Excerpted data section start
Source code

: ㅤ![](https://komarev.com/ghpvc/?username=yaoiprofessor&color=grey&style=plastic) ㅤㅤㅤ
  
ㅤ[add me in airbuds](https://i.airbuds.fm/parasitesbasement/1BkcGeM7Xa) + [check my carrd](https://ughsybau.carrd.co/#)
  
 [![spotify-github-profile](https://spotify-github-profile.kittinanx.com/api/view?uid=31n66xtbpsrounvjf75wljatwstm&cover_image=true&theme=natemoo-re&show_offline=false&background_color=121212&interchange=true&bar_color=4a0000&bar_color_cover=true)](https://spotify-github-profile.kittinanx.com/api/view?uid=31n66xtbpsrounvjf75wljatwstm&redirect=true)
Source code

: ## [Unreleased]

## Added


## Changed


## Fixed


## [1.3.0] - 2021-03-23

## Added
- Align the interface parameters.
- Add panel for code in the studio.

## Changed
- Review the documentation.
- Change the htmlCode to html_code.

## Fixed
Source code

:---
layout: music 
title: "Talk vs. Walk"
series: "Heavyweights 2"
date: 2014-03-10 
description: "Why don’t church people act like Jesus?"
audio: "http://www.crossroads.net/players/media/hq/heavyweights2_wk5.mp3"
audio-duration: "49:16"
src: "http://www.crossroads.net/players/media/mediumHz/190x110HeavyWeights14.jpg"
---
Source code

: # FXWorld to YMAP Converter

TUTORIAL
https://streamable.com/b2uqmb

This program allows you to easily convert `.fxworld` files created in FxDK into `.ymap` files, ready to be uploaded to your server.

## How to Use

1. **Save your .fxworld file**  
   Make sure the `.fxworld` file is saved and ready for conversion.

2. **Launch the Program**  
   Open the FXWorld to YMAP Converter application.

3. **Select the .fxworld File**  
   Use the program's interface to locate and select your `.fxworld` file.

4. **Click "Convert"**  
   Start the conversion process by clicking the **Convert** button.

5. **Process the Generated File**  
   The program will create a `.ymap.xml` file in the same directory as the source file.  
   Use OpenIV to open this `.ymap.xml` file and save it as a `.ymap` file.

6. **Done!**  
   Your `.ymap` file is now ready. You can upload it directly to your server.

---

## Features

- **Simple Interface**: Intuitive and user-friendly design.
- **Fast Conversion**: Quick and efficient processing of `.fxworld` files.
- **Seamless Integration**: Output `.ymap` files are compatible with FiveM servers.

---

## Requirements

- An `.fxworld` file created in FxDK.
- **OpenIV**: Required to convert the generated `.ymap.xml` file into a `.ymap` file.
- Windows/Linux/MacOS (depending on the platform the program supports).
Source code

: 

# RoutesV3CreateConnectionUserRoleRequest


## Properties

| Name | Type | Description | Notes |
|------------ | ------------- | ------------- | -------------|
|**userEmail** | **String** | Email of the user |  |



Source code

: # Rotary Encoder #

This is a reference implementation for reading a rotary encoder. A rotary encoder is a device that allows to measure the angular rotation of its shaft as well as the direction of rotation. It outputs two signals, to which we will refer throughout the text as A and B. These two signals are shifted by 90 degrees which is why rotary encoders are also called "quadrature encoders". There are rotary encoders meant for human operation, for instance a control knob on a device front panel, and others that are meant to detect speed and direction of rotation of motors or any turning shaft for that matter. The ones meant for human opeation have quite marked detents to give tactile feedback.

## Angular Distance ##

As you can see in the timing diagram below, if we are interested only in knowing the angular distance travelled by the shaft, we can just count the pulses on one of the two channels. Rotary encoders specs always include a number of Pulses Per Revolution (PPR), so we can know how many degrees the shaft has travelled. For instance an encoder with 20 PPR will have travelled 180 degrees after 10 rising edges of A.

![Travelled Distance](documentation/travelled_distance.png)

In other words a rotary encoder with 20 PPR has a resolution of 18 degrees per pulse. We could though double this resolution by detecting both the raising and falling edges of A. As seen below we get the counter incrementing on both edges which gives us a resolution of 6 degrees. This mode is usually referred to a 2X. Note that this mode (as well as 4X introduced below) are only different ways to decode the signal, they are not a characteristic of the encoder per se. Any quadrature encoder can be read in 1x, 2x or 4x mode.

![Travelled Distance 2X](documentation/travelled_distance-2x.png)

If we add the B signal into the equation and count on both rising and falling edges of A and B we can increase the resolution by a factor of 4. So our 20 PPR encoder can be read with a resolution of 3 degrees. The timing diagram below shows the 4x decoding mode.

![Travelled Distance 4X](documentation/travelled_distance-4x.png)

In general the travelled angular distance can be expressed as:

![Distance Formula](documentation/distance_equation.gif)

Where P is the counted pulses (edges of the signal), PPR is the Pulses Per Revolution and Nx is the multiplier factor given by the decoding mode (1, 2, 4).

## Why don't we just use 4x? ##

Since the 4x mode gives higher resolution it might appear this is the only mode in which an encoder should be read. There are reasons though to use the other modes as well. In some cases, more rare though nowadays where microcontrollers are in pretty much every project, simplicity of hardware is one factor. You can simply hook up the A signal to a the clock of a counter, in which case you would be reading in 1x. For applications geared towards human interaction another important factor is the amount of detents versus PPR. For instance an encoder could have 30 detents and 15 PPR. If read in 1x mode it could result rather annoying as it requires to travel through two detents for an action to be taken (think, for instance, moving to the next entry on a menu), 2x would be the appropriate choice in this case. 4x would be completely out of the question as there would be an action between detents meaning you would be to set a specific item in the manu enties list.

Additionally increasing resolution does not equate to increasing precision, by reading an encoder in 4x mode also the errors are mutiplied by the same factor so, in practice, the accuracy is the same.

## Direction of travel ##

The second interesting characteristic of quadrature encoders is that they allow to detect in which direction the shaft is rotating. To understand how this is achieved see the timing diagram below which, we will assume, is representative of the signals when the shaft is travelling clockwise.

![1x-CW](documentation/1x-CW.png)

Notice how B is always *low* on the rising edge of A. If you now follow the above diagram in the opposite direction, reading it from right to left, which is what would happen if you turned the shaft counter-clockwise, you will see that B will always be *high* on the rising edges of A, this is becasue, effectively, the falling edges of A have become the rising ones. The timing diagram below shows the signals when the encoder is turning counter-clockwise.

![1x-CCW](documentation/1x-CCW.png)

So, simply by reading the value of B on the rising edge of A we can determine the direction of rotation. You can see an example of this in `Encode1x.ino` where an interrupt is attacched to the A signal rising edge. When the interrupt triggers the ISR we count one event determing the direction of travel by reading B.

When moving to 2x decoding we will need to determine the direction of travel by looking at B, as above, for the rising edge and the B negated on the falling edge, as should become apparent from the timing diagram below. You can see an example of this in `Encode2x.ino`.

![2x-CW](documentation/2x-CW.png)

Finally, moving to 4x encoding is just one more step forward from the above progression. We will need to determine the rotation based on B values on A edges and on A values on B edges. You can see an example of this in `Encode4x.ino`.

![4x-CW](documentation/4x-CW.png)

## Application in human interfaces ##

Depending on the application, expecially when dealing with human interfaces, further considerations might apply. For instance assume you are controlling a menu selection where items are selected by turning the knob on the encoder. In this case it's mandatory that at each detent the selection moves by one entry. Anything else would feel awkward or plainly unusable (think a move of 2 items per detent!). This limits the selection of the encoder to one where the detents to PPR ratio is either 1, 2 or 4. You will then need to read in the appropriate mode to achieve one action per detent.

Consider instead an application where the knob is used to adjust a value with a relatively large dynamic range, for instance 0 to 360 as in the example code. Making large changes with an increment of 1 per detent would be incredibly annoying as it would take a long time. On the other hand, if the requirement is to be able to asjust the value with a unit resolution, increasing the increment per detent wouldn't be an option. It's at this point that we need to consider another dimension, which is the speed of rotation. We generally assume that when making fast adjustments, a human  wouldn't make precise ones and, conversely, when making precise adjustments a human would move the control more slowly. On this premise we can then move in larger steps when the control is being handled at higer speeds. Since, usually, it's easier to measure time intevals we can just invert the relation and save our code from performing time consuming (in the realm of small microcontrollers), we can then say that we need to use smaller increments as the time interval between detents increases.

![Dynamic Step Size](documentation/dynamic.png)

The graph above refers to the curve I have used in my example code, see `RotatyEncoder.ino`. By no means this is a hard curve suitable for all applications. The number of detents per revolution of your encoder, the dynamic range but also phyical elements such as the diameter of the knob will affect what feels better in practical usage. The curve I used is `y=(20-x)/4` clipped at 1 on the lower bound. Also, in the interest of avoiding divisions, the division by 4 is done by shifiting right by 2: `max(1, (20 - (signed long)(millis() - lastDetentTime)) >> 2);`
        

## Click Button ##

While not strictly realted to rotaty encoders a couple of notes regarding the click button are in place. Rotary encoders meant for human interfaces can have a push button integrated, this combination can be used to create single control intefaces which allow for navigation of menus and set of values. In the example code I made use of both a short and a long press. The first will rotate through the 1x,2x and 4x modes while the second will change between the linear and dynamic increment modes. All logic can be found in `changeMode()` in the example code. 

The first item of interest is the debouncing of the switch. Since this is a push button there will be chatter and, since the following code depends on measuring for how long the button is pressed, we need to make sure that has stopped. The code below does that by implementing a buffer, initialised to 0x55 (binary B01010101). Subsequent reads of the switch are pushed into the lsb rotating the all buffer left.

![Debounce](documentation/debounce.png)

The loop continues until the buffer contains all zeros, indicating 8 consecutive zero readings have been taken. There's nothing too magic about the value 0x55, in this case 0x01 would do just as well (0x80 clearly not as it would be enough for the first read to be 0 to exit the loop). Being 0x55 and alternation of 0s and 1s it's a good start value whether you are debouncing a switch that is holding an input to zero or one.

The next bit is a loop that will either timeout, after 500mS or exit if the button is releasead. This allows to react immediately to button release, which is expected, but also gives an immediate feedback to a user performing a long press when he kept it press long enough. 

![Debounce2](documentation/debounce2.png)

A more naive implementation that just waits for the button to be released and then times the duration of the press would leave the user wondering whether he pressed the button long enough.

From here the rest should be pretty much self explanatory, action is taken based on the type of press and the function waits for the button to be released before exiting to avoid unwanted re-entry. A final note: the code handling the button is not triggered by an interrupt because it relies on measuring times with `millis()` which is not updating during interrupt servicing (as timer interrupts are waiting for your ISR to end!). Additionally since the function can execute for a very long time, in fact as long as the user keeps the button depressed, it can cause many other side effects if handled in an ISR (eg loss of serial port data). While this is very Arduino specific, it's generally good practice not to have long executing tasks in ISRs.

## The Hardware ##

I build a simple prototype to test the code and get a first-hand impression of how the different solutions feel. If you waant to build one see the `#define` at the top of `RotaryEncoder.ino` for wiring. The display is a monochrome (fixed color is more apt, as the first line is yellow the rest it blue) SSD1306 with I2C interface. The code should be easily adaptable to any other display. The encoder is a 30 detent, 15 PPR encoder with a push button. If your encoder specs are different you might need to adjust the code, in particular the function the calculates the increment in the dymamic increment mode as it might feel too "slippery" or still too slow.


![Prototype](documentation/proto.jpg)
Excerpted data section end
▸ Problem description: Using the entries above, give the number of lines that include "Pulses", with no added words.

▸ Solution for this task: 2